3. Y entonces la cristiandad vivió, en una medida desconocida hasta la fecha, el espectáculo de los antipapas. Ya la primera elección tras la muerte de Adriano fue discrepante. La mayoría eligió al cardenal Rolando como Alejandro III (1159-81), de recia personalidad, conocedor de ambos derechos, que había enseñado en Bolonia[3], capaz de ser un digno rival del poderoso Barbarroja. La minoría imperial le opuso a Víctor IV (1159-64), el primero de los cuatro antipapas[4] ensalzados contra Alejandro. Comenzó un cisma que duró diecisiete años. Los papas se excomulgaron mutuamente. Alejandro excomulgó también al emperador y dispensó a sus súbditos de la obediencia: un cuadro que nos muestra una terrible confusión. Pero esta vez la excomunión ya no surtió los mismos efectos que en otro tiempo. A pesar de las mencionadas intromisiones del emperador en el ámbito de la Iglesia, a pesar del posterior ataque masivo de su hijo Enrique contra el Estado de la Iglesia, los obispos alemanes en general se adhirieron a Barbarroja. Lo mismo se demostró también más tarde, cuando Urbano III (1185-87; en la lucha por los bienes toscanos, ocupación de Tréveris) intentó en vano movilizar al episcopado alemán en contra del emperador. Con excomuniones, contra-excomuniones y antipapas se pusieron en juego unos medios y prácticas que por fuerza debían redundar en perjuicio de la Iglesia. Cuando Alejandro huyó a Francia, y España, Hungría, Noruega y las grandes órdenes permanecieron de su parte, e Inglaterra (por cierto, sin reconocer al antipapa) se aproximó al emperador, se perfiló una escisión en toda regla, que luego habría de seguir repitiéndose con nuevas intentonas, hasta culminar -una vez trasladado el centro político de gravedad a Francia- en el gran cisma de Occidente.
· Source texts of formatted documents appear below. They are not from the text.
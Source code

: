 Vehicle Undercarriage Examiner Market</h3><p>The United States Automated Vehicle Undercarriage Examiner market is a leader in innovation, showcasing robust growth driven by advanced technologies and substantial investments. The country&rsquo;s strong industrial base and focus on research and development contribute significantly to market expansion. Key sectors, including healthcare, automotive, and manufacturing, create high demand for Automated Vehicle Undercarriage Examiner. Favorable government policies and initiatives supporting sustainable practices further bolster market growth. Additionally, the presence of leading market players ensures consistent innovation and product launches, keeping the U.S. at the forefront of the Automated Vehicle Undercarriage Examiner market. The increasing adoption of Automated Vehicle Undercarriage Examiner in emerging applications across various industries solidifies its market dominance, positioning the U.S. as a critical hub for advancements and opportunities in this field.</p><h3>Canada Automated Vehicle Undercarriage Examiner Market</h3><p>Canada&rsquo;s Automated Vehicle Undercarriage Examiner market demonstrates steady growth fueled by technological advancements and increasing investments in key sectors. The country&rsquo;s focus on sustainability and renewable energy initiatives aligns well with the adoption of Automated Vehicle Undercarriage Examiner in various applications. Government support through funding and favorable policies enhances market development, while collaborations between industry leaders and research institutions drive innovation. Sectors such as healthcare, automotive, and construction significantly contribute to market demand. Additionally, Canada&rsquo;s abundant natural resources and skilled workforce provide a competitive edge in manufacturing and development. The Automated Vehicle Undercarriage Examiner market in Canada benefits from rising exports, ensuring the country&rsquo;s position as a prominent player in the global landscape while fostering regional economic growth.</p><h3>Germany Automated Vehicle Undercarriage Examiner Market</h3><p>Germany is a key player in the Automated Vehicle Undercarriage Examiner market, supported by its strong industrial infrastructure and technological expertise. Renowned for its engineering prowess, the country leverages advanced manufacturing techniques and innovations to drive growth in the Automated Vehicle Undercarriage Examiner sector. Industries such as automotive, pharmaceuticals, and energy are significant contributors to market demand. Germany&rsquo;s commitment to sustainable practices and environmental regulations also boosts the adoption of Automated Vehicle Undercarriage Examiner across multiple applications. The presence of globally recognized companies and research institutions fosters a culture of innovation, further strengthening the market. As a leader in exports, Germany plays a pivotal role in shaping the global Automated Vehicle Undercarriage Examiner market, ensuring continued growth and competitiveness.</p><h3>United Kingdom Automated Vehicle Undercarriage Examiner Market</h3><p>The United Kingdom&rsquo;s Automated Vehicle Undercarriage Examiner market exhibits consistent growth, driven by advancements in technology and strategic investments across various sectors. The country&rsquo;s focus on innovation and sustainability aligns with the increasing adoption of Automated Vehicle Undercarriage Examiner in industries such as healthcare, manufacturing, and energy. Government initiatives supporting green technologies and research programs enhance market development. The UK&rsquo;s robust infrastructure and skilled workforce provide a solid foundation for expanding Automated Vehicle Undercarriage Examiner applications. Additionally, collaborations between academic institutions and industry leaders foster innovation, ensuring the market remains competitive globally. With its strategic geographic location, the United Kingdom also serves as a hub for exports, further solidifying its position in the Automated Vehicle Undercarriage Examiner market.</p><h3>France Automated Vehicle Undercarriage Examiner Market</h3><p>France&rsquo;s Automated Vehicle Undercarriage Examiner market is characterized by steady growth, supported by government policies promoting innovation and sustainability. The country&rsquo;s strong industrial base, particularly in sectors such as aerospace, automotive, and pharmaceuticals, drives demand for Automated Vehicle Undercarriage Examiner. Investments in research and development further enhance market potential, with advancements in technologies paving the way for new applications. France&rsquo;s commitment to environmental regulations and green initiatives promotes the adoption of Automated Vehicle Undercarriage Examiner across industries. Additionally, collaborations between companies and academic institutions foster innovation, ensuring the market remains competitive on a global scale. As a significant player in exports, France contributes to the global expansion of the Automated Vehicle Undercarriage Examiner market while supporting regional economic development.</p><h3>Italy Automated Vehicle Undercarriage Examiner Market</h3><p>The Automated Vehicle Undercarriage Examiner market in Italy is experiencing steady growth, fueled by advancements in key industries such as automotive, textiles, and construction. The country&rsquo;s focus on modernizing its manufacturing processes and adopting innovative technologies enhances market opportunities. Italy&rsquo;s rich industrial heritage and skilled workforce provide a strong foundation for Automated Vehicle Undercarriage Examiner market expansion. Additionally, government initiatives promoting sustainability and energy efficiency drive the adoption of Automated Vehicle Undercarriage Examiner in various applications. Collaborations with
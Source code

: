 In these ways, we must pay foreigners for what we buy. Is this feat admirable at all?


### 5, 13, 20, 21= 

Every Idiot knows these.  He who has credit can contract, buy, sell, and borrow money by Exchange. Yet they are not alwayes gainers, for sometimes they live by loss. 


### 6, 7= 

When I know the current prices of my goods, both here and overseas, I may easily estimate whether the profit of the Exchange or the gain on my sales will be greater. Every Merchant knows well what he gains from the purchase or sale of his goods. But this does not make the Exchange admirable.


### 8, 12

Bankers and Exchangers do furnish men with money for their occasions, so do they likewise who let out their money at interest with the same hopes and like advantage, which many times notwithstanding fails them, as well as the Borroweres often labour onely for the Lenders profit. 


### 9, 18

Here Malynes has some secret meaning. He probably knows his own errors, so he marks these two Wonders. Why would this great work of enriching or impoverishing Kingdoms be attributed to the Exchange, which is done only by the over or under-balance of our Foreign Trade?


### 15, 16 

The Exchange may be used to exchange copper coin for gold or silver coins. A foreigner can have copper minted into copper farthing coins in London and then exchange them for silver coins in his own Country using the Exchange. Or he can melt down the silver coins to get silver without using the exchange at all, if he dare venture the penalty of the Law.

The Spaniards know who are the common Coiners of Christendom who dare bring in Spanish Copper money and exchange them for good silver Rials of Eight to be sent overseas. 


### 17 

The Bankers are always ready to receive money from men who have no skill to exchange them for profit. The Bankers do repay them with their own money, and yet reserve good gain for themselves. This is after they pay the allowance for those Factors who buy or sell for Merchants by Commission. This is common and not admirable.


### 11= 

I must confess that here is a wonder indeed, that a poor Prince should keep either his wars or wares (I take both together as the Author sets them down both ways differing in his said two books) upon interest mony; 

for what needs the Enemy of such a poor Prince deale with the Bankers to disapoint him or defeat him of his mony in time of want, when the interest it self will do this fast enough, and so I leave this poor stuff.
Ciertamente, la analogía con cuanto se hizo realidad en el siglo XIV, vista en concreto, es por suerte todavía mínima; fueron muchas las fuerzas que no se adhirieron y el antipapa sólo tuvo vigencia dentro del ámbito de dominio del emperador. Pero en procesos que acaban por abrirse paso, los primeros conatos son siempre de capital importancia.
Al principio prevaleció el emperador. En el año 1167 conquistó Roma. Pero el papa encontró aliados. Precisamente entonces (1167) se declaró una peste que diezmó el ejército imperial, llevándose también a Rinaldo, el mejor hombre de Barbarroja. De gran importancia fue la liga de las florecientes ciudades de Lombardía, que veían amenazada su independencia por las tropas imperiales. Barbarroja, después de haber sitiado en vano Alejandría, la fortificación de los aliados lombardos (1174), fue derrotado en Legnano (1176). En Venecia firmó la paz con el papa (1177): el antipapa Calixto III regresó a su abadía y el emperador renunció a su pretensión de dominio imperial sobre Roma y con ello sobre el papa, que por cierto había tenido que huir dos veces ante los ejércitos imperiales (una vez a Francia, otra vez a Benevento entre los normandos). El papado resultó vencedor. Mas esta victoria no aclaró del todo la situación del papa. Porque en Alemania Federico apenas modificó su conducta y en Roma el papa tuvo que luchar nuevamente solo contra las fuerzas «democráticas», lo que excedía la medida de sus posibilidades. Después hubo nuevos ataques de Barbarroja. Su política italiana, que culminó con el enlace de Enrique con Constanza, heredera de Sicilia, aumentó la tensión con el papado. Bajo el pontificado de Urbano III (1185-87) pareció inminente un nuevo recrudecimiento de la lucha. Las necesidades de Tierra Santa, la condescendencia de los papas Gregorio VIII (1187) y Clemente III (1187-91) y, más tarde, la misma cruzada trajeron la reconciliación. Tras la victoria de Ikonio (1190) el emperador halló la muerte en el río Salef, en Cilicia.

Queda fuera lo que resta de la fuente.